Two new promotions illustrate not only the role music can play in larger advertising and sponsorship ventures, but also how commercial tie-ins (frequently with a cool but comparatively inexpensive online component) are figuring ever more largely in the revenue picture for the music biz.

The "Fuel the Music" tour, sponsored by MP3.com, Island Def Jam and Toyota, is a state-of-the-market package that reflects Vivendi Universal’s integration and leveraging of its offline and online media properties.

The tour boasts IDJ rock acts like Sum 41, Hoobastank and American Hi-Fi, among others, and kicked off on 2/2 at Universal Orlando (yes, the venue is a VU property as well). But rather than uniting bands and fans under the banner of snowboarding or saving Tibet, this rockfest was assembled, to quote the release, "in support of the all-new Toyota Matrix."

Damn. Remember when rock was about getting high and sticking it to the man? Neither do we.

A promotional "microsite" (the word may make you cringe, but you’d better get used to it) at www.fuelthemusic.com/toyota was designed by MP3.com and will feature live webcasts, links to the artists’ and Toyota’s sites, songs from the tour, "automatic event notification" (don’t call it spam), branded Matrix e-cards and more.

The tour will also be outfitted with a BMX bike exhibition, fashion makeovers, a climbing wall and other diversions. But the backers of "Fuel the Music" undoubtedly believe that the handsomely mounted but relatively cheap online campaign will hit the lifestyle button for the demo Toyota hopes will want to drive off in a Matrix.

"This tour is a great example of the integrated campaigns we are creating that stem from our strategic relationship with MP3.com," notes IDJ President/CEO Lyor Cohen. "The combination of their leading technology, their ties to quality brands like Toyota and our premiere artist roster provides a unique way for us to all reach a common target audience. Now if you’ll excuse me, I have to go find the twerp whose Matrix is blocking my Humve."

Hey, and as long as you’re checking out a concert and a new car, how about a sport drink? Warner Bros. Online’s "Live from Park City" concerts, filmed at the Sundance Film Festival, are being presented online through April 12 in conjunction with Hyundai and Shark Energy Drink.

Among the artists who performed at Harry O’s in Park City, Utah during the festival: Michelle Branch, Starsailor, Groove Armada, Jack Johnson, Goldfinger and Bowling for Soup. Users can view individual performances of individual songs are entire sets in Windows Media, Real or QuickTime formats.

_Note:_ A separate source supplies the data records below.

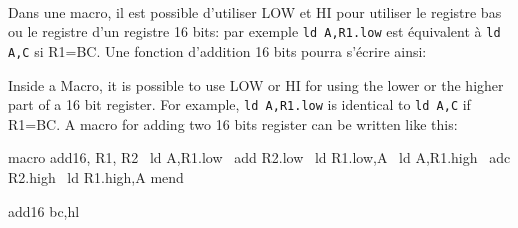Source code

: \paragraph{}

\begin{xfr}
Dans une macro, il est possible d'utiliser LOW et HI pour utiliser le registre bas ou le registre d'un registre 16 bits:
par exemple \texttt{ld A,{R1}.low}  est équivalent à \texttt{ld A,C} si R1=BC.
Une fonction d'addition 16 bits pourra s'écrire ainsi:
\end{xfr}

\begin{xen}
Inside a Macro, it is possible to use LOW or HI for using the lower or the higher part of a 16 bit register.
For example, \texttt{ld A,{R1}.low} is identical to \texttt{ld A,C} if R1=BC.
A macro for adding two 16 bits register can be written like this:
\end{xen}

\begin{code}
macro add16, R1, R2
\ ld A,{R1}.low
\ add {R2}.low
\ ld {R1}.low,A
\ ld A,{R1}.high
\ adc {R2}.high
\ ld {R1}.high,A
\medskip
mend

add16 bc,hl
\end{code}
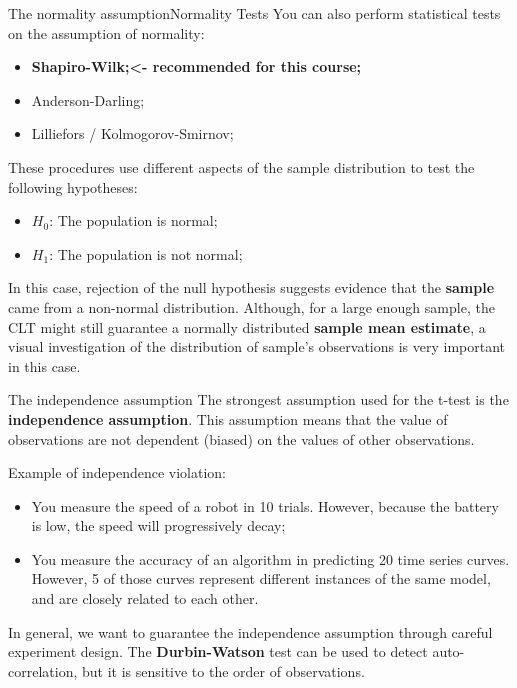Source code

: \begin{frame}{The normality assumption}{Normality Tests}
  You can also perform statistical tests on the assumption of normality:
  \begin{itemize}
    \item {\bf Shapiro-Wilk;\hfill <- recommended for this course;}
    \item Anderson-Darling;
    \item Lilliefors / Kolmogorov-Smirnov;
  \end{itemize}\bigskip

  These procedures use different aspects of the sample distribution to test the following hypotheses:
  \begin{itemize}
    \item $H_0$: The population is normal;
    \item $H_1$: The population is not normal;
  \end{itemize}\bigskip

  In this case, rejection of the null hypothesis suggests evidence that the {\bf sample} came from a non-normal distribution. Although, for a large enough sample, the CLT might still guarantee a normally distributed {\bf sample mean estimate}, a visual investigation of the distribution of sample's observations is very important in this case.
\end{frame}

\begin{frame}{The independence assumption}
  The strongest assumption used for the t-test is the {\bf independence assumption}. This assumption means that the value of observations are not dependent (biased) on the values of other observations.\bigskip

  Example of independence violation:
  \begin{itemize}
    \item You measure the speed of a robot in 10 trials. However, because the battery is low, the speed will progressively decay;
    \item You measure the accuracy of an algorithm in predicting 20 time series curves. However, 5 of those curves represent different instances of the same model, and are closely related to each other.
  \end{itemize}\bigskip

  In general, we want to guarantee the independence assumption through careful experiment design. The {\bf Durbin-Watson} test can be used to detect auto-correlation, but it is sensitive to the order of observations.
\end{frame}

Naturally, the concert, um, microsite features pop-up ads and other hype for AOLTW properties (including WB movies and the latest version of America Online, natch) as well as the sponsors’ products.

And the sponsors seem pretty darned happy, since proximity to the hipness of both established and developing acts represents a potential windfall for their products.

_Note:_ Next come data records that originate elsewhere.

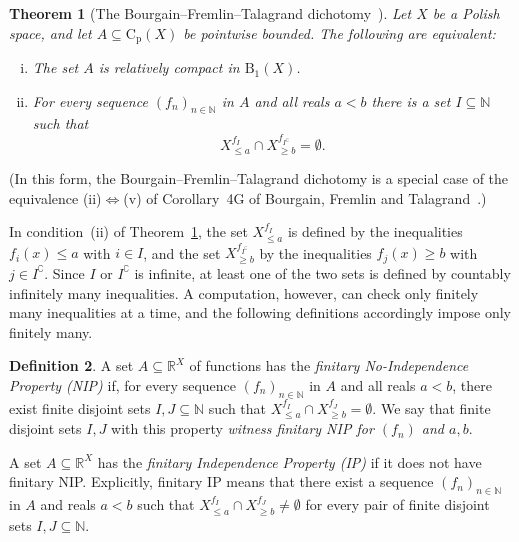 \documentclass[psamsfonts]{amsart}
\newtheorem{thm}{Theorem}[section]
\theoremstyle{definition}
\newtheorem{defn}[thm]{Definition}
\theoremstyle{remark}
\newcommand{\Cp}{\mathrm{C}_{\mathrm{p}}}
\numberwithin{equation}{section}
\begin{document}
\begin{thm}[The Bourgain--Fremlin--Talagrand dichotomy~\cite{BFT_1978_PCompactBaire}]
  \label{thm:BFT}
  Let $X$ be a Polish space, and let $A\subseteq \Cp(X)$ be pointwise bounded.
  The following are equivalent:
  \begin{enumerate}[(i)]
  \item
    The set $A$ is relatively compact in $\mathrm{B}_1(X)$.
  \item
    For every sequence $(f_n)_{n\in\mathbb{N}}$ in $A$ and all reals $a<b$ there is a set $I\subseteq\mathbb{N}$ such that
    \begin{equation*}
    X_{\le a}^{f_I} \cap X_{\ge b}^{f_{I^{\complement}}} = \emptyset.
    \end{equation*}
  \end{enumerate}
\end{thm}
(In this form, the Bourgain--Fremlin--Talagrand dichotomy is a special case of the equivalence (ii)$\Leftrightarrow$(v) of Corollary~4G of Bourgain, Fremlin and Talagrand~\cite{BFT_1978_PCompactBaire}.)

In condition~(ii) of Theorem~\ref{thm:BFT}, the set $X_{\le a}^{f_I}$ is defined by the inequalities $f_i(x)\le a$ with $i\in I$, and the set $X_{\ge b}^{f_{I^{\complement}}}$ by the inequalities $f_j(x)\ge b$ with $j\in I^{\complement}$.
Since $I$ or $I^{\complement}$ is infinite, at least one of the two sets is defined by countably infinitely many inequalities.
A computation, however, can check only finitely many inequalities at a time, and the following definitions accordingly impose only finitely many.

\begin{defn}\label{def:NIP-fns}
  A set $A\subseteq \mathbb{R}^X$ of functions has the \emph{finitary No-Independence Property (NIP)} if, for every sequence $(f_n)_{n\in\mathbb{N}}$ in $A$ and all reals $a<b$, there exist finite disjoint sets $I,J\subseteq\mathbb{N}$ such that $X_{\le a}^{f_I} \cap X_{\ge b}^{f_J} = \emptyset$.
  We say that finite disjoint sets $I, J$ with this property \emph{witness finitary NIP for $(f_n)$ and $a, b$}.

  A set $A\subseteq \mathbb{R}^X$ has the \emph{finitary Independence Property (IP)} if it does not have finitary NIP.
  Explicitly, finitary IP means that there exist a sequence $(f_n)_{n\in\mathbb{N}}$ in $A$ and reals $a<b$ such that $X_{\le a}^{f_I} \cap X_{\ge b}^{f_J} \ne \emptyset$ for every pair of finite disjoint sets $I,J\subseteq\mathbb{N}$.
\end{defn}
\end{document}
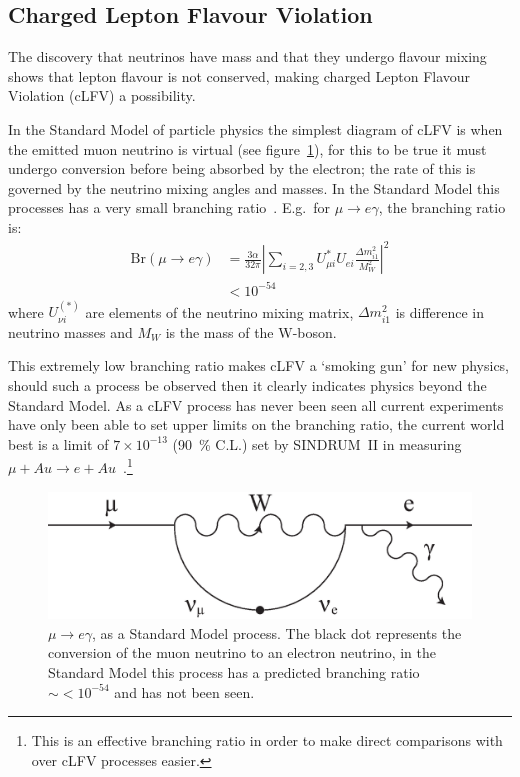 \subsection{Charged Lepton Flavour Violation} %
\label{sec:charged_lepton_flavour_violation}
The discovery that neutrinos have mass and that they undergo flavour mixing shows that lepton flavour is not conserved, making charged Lepton Flavour Violation (cLFV) a possibility. 

In the Standard Model of particle physics the simplest diagram of cLFV is when the emitted muon neutrino is virtual (see figure~\ref{fig:images_cLFV_mu-e_conversion}), for this to be true it must undergo conversion before being absorbed by the electron; the rate of this is governed by the neutrino mixing angles and masses. In the Standard Model this processes has a very small branching ratio~\cite{effective_lagrangian_for_clfv}. E.g.\ for \( \mu\rightarrow e\gamma \), the branching ratio is: 
\begin{align}
  \text{Br}(\mu\rightarrow e\gamma) 
    &= \frac{3\alpha}{32\pi}
      \left|\sum\limits_{i=2,3} U^*_{\mu i} U_{ei}
            \frac{\Delta m^2_{i1}}{M^2_W}
     \right|^2 \\
    &< 10^{-54} \label{equ:clfv_branching_ratio}
\end{align}
where \( U_{\nu i}^{(*)} \) are elements of the neutrino mixing matrix, \(\Delta m^2_{i1}\) is difference in neutrino masses and \(M_{W}\) is the mass of the W-boson.

This extremely low branching ratio makes cLFV a `smoking gun' for new physics, should such a process be observed then it clearly indicates physics beyond the Standard Model. As a cLFV process has never been seen all current experiments have only been able to set upper limits on the branching ratio, the current world best is a limit of \(7\times10^{-13}\) (90~\% C.L.) set by SINDRUM~II in measuring \(\mu+Au\rightarrow e+Au\)~\cite{sindrum_2_mu_ag_e}.\footnote{This is an effective branching ratio in order to make direct comparisons with over cLFV processes easier.}

\begin{figure}[hptb]
  \centering
    \includegraphics[width=.7\textwidth]{images/cLFV_mu-e_conversion.eps}
  \caption{\(\mu\rightarrow e\gamma\), as a Standard Model process. The black dot represents the conversion of the muon neutrino to an electron neutrino, in the Standard Model this process has a predicted branching ratio \(\sim <10^{-54} \) and has not been seen.}
  \label{fig:images_cLFV_mu-e_conversion}
\end{figure}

"Our association with Warner Bros. Online is another significant step in presenting the Hyundai message to active-lifestyle consumers via the Internet," noted the automaker’s VP of Marketing, Dave Weber. "And if I were to sum up that message succinctly, I believe it would be, ‘Please buy a Hyundai.’"

Added Robert Tauro, Chairman/CEO of Shark parent Arcadia Beverage, "I have no doubt that aligning with Warner Bros. Online is the most direct and cost-effective way to reach our core demo. And one of the things we’ve learned from our core demo is that these sport drinks taste a lot better mixed with some vodka."

We’ll try to keep you posted on these new cross-promotional efforts from time to time. We promise lots of quotes stuffed with buzz-phrases like "core demo," "lifestyle marketing" and "microsite."

This article is brought to you by the good people who make cheap supermarket booze.